Home

When to use this tool

This tool was developed to correct for attenuation bias in specifications that control for a polygenic index (PGI). In particular, you should use this tool if you have constructed or downloaded polygenic indices and are using the PGI in a regression of a phenotype (may or may not correspond to the PGI) on the PGI, other covariate(s), and (potentially) interactions between the PGI and covariates. To see a suitable use case for this tool, we invite you to read Papageorge and Thom (2018). In Becker et al. (2021) we apply this tool to the Papageorge and Thom data.

Required and optional flags

A very useful way to understand the proper use of this tool is to read the required and optional input arguments. To do this, first cd into the directory containing the repository. Then, type

python3 pgic.py -h

In your terminal, you should now see something like

usage: pgic.py [-h] --reg-data-file FILE_PATH --outcome COLUMN_NAME --pgi-var
               COLUMN_NAME [--pgi-pheno-var COLUMN_NAME]
               [--pgi-interact-vars [COLUMN_NAME [COLUMN_NAME ...]]]
               --covariates COLUMN_NAME [COLUMN_NAME ...]
               [--weights [COLUMN_NAME]] [--out FILE_PREFIX]
               [--output-vars [COLUMN_NAME [COLUMN_NAME ...]]] [--h2 PARAM]
               [--R2 PARAM] [--grm-cutoff PARAM]
               [--gcta-exec FILE_PATH | --bolt-exec FILE_PATH]
               [--download-gcta | --download-bolt] [--grm FILE_PREFIX]
               [--bfile FILE_PREFIX] [--pheno-file FILE_PATH]
               [--pheno-file-pheno-col COLUMN_NAME] [--jk-se]
               [--num-blocks NUM_BLOCKS]
               [--id-col [COLUMN_NAME [COLUMN_NAME ...]]] [--force]
               [--logging-level LOGGING_LEVEL] [--num-threads NUM_THREADS]

Any unbracketed flag is required for any specification. While bracketed flags are not required, certain combinations of arguments may necessitate various bracketed flags, as explained below.

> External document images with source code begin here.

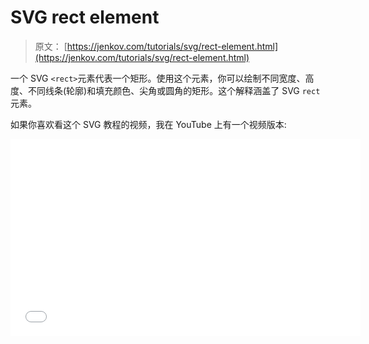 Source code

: # SVG rect element

> 原文： [https://jenkov.com/tutorials/svg/rect-element.html](https://jenkov.com/tutorials/svg/rect-element.html)

一个 SVG `<rect>`元素代表一个矩形。使用这个元素，你可以绘制不同宽度、高度、不同线条(轮廓)和填充颜色、尖角或圆角的矩形。这个解释涵盖了 SVG `rect`元素。

如果你喜欢看这个 SVG 教程的视频，我在 YouTube 上有一个视频版本:

<iframe width="560" height="315" src="//www.youtube.com/embed/CSPVW1YOrcY" frameborder="0" allowfullscreen=""><h2>正面的例子</h2> <p>下面是一个简单的<code>&lt;rect&gt;</code>例子:</p> <pre class="codeBox"> &lt;svg xmlns:xlink="http://www.w3.org/1999/xlink"&gt; <b>&lt;rect x="10" y="10" height="100" width="100" style="stroke:#006600; fill: #00cc00"/&gt;</b> &lt;/svg&gt; </pre> <p>矩形的<b>位置</b>由<code>x</code>和<code>y</code>属性决定。记住，这个位置是相对于任何封闭(父)元素位置的。</p> <p>矩形的<b>大小</b>由<code>width</code>和<code>height</code>属性决定。</p> <p><code>style</code>属性允许你设置额外的样式信息，如笔画和填充颜色、笔画宽度等。这将在另一篇文章中详细介绍。</p> <p>以下是生成的矩形图像:</p> <svg width="320" height="120"> <rect x="10" y="10" height="100" width="100" style="stroke:#006600; fill: #00cc00"/> </svg> <h2>圆角</h2> <p>可以在矩形上画圆角。属性<code>rx</code>和<code>ry</code>决定了拐角有多圆。<code>rx</code>属性决定了舍入的宽度，<code>ry</code>决定了舍入的高度。这里有三个矩形，<code>rx</code>和<code>ry</code>分别设置为 5、10 和 15。注意圆整中不同的尺寸。</p> <pre class="codeBox"> &lt;svg xmlns:xlink="http://www.w3.org/1999/xlink"&gt; &lt;rect x="10" y="10" height="50" width="50" rx="5" ry="5" style="stroke:#006600; fill: #00cc00"/&gt; &lt;rect x="70" y="10" height="50" width="50" rx="10" ry="10" style="stroke:#006600; fill: #00cc00"/&gt; &lt;rect x="130" y="10" height="50" width="50" rx="15" ry="15" style="stroke:#006600; fill: #00cc00"/&gt; &lt;/svg&gt; </pre> <p>产生的矩形:</p> <svg width="320" height="70"> <rect x="10" y="10" height="50" width="50" rx="5" ry="5" style="stroke:#006600; fill: #00cc00"/> <rect x="70" y="10" height="50" width="50" rx="10" ry="10" style="stroke:#006600; fill: #00cc00"/> <rect x="130" y="10" height="50" width="50" rx="15" ry="15" style="stroke:#006600; fill: #00cc00"/> </svg> <p>在这些例子中，<code>rx</code>和<code>ry</code>在每个矩形中被设置为相同的值。如果你只设置了<code>rx</code>属性，那么<code>ry</code>属性将获得与<code>rx</code>相同的值。这是定义均匀圆角的捷径。</p> <p>这里有两个例子，其中<code>rx</code>属性都被设置为 10，但是<code>ry</code>属性被设置为 5 和 15。这将向您展示不同高度和宽度的圆角矩形的外观。</p> <pre class="codeBox"> &lt;svg xmlns:xlink="http://www.w3.org/1999/xlink"&gt; &lt;rect x="10" y="10" height="50" width="50" rx="10" ry="5" style="stroke:#006600; fill: #00cc00"/&gt; &lt;rect x="130" y="10" height="50" width="50" rx="10" ry="15" style="stroke:#006600; fill: #00cc00"/&gt; &lt;/svg&gt; </pre> <svg width="320" height="70"> <rect x="10" y="10" height="50" width="50" rx="10" ry="5" style="stroke:#006600; fill: #00cc00"/> <rect x="130" y="10" height="50" width="50" rx="10" ry="15" style="stroke:#006600; fill: #00cc00"/> </svg> <h2>矩形笔划</h2> <p>您可以使用<a href="/svg/stroke.html"> SVG 笔画样式属性</a>设置矩形的笔画(轮廓)样式。本示例将笔触颜色设置为深绿色，并将笔触宽度设置为 3:</p> <pre class="codeBox"> &lt;rect x="20" y="20" width="100" height="100" style="stroke: #009900; stroke-width: 3; fill: none; " /&gt; </pre> <p>下面是<code>rect</code>元素在浏览器中呈现时的样子:</p> <svg height="150"> <rect x="20" y="20" width="100" height="100" style="stroke: #009900;&#10; stroke-width: 3;&#10; fill: none;&#10; "/> </svg> <p>您也可以使用<a href="/svg/stroke.html#stroke-dasharray-stroke-dashoffset"> <code>stroke-dasharray</code>样式属性</a>使矩形描边变成虚线。这里有一个例子:</p> <pre class="codeBox"> &lt;rect x="20" y="20" width="100" height="100" style="stroke: #009900; stroke-width: 3; stroke-dasharray: 10 5; fill: none; " /&gt; </pre> <p>以下是<code>rect</code>元素在浏览器中呈现时的样子:</p> <svg height="150"> <rect x="20" y="20" width="100" height="100" style="stroke: #009900;&#10; stroke-width: 3;&#10; stroke-dasharray: 10 5;&#10; fill: none;&#10; "/> </svg> <h2>矩形填充</h2> <p>您可以使用<a href="/svg/fill.html"> SVG 填充样式属性</a>来填充矩形。例如，您可以通过将<code>fill</code>样式属性设置为<code>none</code>来选择不填充<code>rect</code>元素。这里有一个例子:</p> <pre class="codeBox"> &lt;rect x="20" y="20" width="100" height="100" style="stroke: #009900; fill: none; " /&gt; </pre> <p>下面是没有填充的<code>rect</code>元素在浏览器中呈现时的样子:</p> <svg height="150"> <rect x="20" y="20" width="100" height="100" style="stroke: #009900;&#10; fill: none;&#10; "/> </svg> <p>您也可以选择用一种颜色填充矩形。本示例用更亮的绿色填充<code>rect</code>元素:</p> <pre class="codeBox"> &lt;rect x="20" y="20" width="100" height="100" style="stroke: #009900; fill: #33ff33; " /&gt; </pre> <p>下面是这个<code>rect</code>柠檬在浏览器中呈现的方式:</p> <svg height="150"> <rect x="20" y="20" width="100" height="100" style="stroke: #009900;&#10; fill: #33ff33;&#10; "/> </svg> <p>您也可以使用<code>fill-opacity</code>样式属性使填充透明。此示例显示了两个矩形，其中一个部分位于另一个的顶部，顶部的一个是半透明的:</p> <pre class="codeBox"> &lt;rect x="20" y="20" width="100" height="100" style="stroke: #009900; fill: #33ff33; " /&gt; &lt;rect x="50" y="50" width="100" height="100" style="stroke: #000099; fill: #3333ff; fill-opacity: 0.5; " /&gt; </pre> <p>以下是<code>rect</code>元素在浏览器中呈现时的样子:</p> <svg height="150"> <rect x="20" y="20" width="100" height="100" style="stroke: #009900;&#10; fill: #33ff33;&#10; "/> <rect x="50" y="50" width="100" height="100" style="stroke: #000099;&#10; fill: #3333ff;&#10; fill-opacity: 0.5;&#10; "/> </svg> <p>在这个例子中，第二个矩形的笔画是不透明的，但是您可以使用<code>stroke-opacity</code> style 属性使其透明。</p> </body> </html></iframe>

Note that you can also scroll down in your terminal to read detailed descriptions of each flag and how to properly invoke them.

Minimum functionality

The simpliest call, in terms of functionality, will resemble the following:

python3 pgic.py --reg-data-file test/data/reg_data.txt \
                --outcome "PHENO" \
                --pgi-var "PGI" \
                --covariates "PC*" \
                --pgi-interact-vars "PC1" "PC2" "PC3"
                --R2 0.1 \
                --h2 0.2 \
                --out correction

This call represents minimum functionality because no parameters need to be estimated prior to applying the linear transformation. Description of flags:

--reg-data-file: Path to table containing the data required for the regression. Any delimiter is acceptable for this table
--outcome: The column in --reg-data-file corresponding to the outcome, or dependent variable, in the regression.
--pgi-var: The column in --reg-data-file corresponding to the PGI.
--covariates: Control variables in --reg-data-file to be included in the specification. Note that you can invoke wildcarding (either "*" for one or more characters or "?" for one character) to simplify this invocation.
--pgi-interact-vars: Interaction(s) between the PGI and covariate(s). Note that you do not generate these interaction terms in preprocessing. We generate them for you by multiplying --pgi-var with the variables passed in for this flag.
--R2: R² from a regression of the phenotype (corresponding to the PGI) on the PGI and a constant. We can estimate this for you, but you can also specify it.
--h2: Estimated heritability. This may come from the literature, an estimate from GCTA, or another prior.
--out: Output path to put results and log file. Do not include the suffix for this argument.

Heritability estimation

A key parameter for the correction is --h2, or the heritability of the phenotype corresponding to the PGI. In the event that the user does not want to specify this value, the software will estimate it with GCTA. This can be done by simply excluding --h2 from the call. If this flag is not included, other arguments may be useful to include (optional arguments bracketed):

--bfile: Genotype data in plink format, .bed/.bim/fam. Do not include suffixes in the call.
--pheno-file: GCTA .phen file. This must be a whitespace delimited file, with the first column set to IID, second column set to FID, and third column set to the phenotype value (1/0 for case/control, -9 for missing). The table cannot have a header.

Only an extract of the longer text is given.